** Opening Data extracts block **

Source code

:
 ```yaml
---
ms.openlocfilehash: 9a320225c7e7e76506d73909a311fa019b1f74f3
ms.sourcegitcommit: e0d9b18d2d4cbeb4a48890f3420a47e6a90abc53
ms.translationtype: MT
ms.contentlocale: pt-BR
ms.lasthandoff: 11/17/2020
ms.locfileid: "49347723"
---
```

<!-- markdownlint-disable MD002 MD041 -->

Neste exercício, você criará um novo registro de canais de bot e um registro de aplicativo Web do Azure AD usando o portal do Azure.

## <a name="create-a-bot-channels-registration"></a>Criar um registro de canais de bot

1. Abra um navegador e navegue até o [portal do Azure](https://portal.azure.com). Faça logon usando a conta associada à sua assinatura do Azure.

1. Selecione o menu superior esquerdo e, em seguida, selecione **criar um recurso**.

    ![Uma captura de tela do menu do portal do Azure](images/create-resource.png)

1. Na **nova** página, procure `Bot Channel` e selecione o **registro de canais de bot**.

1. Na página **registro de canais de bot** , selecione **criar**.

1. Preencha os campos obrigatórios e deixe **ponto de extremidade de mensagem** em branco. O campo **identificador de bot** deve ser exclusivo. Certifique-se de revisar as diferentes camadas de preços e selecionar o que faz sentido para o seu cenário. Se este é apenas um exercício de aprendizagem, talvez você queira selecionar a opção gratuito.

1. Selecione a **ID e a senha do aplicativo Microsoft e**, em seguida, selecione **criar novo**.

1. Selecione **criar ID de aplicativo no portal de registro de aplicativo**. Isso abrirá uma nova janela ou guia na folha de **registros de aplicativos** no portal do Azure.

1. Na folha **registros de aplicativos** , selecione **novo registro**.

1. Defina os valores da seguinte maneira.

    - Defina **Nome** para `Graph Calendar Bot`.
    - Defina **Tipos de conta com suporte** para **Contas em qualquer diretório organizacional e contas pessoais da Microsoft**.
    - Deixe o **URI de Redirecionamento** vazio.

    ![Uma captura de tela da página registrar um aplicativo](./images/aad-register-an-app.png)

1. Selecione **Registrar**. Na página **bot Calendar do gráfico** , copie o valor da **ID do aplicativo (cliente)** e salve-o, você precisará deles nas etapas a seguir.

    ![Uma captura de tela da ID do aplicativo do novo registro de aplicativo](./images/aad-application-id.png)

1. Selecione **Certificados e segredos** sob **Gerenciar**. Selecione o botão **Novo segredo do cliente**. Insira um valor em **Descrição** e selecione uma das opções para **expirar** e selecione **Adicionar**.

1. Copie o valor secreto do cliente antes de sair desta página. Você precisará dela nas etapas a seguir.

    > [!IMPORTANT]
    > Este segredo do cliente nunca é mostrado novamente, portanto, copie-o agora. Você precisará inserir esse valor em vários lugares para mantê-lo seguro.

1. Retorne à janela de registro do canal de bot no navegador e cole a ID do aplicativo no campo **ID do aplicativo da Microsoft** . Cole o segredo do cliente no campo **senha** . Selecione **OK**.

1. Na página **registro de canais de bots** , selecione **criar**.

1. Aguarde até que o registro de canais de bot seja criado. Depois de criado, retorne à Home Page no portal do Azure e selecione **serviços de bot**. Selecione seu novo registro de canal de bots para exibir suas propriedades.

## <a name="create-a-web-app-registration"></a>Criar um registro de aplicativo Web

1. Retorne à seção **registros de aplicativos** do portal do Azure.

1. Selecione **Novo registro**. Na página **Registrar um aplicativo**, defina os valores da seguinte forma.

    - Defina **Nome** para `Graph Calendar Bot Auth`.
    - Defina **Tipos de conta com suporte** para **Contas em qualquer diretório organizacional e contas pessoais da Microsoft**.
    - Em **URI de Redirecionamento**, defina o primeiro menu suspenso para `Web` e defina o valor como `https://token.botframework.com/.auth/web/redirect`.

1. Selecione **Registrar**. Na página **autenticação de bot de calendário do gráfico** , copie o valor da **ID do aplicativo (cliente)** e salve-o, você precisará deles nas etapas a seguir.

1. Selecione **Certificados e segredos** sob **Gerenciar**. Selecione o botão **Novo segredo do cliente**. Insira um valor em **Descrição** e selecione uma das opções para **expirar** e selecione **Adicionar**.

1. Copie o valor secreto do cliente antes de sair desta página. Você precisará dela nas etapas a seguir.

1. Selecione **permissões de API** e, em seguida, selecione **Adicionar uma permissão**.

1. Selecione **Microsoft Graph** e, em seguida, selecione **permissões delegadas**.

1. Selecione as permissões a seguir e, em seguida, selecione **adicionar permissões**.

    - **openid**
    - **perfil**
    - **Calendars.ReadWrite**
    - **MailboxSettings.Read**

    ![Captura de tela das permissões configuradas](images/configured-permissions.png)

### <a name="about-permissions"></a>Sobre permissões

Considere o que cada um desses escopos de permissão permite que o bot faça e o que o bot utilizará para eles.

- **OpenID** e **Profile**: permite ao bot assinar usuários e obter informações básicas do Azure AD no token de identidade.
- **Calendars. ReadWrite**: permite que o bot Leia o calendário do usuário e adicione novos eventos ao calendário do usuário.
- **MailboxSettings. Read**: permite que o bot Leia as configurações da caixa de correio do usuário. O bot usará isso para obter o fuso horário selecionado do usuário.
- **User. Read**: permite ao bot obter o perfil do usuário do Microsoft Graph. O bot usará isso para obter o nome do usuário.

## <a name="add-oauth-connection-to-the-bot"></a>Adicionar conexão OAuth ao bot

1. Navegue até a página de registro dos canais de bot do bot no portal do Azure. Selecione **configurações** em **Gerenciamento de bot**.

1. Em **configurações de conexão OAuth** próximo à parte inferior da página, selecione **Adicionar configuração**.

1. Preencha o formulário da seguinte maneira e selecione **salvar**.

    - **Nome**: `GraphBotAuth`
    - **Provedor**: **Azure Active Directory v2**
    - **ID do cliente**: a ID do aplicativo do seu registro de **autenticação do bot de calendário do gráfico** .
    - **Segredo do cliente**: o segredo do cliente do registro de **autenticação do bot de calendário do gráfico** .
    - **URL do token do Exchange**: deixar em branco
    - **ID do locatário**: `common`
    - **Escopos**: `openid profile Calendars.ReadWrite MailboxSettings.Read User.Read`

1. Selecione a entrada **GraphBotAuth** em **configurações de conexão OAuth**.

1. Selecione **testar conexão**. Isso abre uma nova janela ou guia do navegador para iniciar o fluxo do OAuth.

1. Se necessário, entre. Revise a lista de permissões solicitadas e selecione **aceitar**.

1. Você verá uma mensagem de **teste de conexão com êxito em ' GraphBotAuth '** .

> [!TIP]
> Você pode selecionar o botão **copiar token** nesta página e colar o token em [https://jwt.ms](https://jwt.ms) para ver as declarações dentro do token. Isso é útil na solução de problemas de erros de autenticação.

** Closing Data extracts block **

Action item → Copy each line containing the word "deles" from the data.

Output of the exercise →
1. Selecione **Registrar**. Na página **bot Calendar do gráfico** , copie o valor da **ID do aplicativo (cliente)** e salve-o, você precisará deles nas etapas a seguir.
1. Selecione **Registrar**. Na página **autenticação de bot de calendário do gráfico** , copie o valor da **ID do aplicativo (cliente)** e salve-o, você precisará deles nas etapas a seguir.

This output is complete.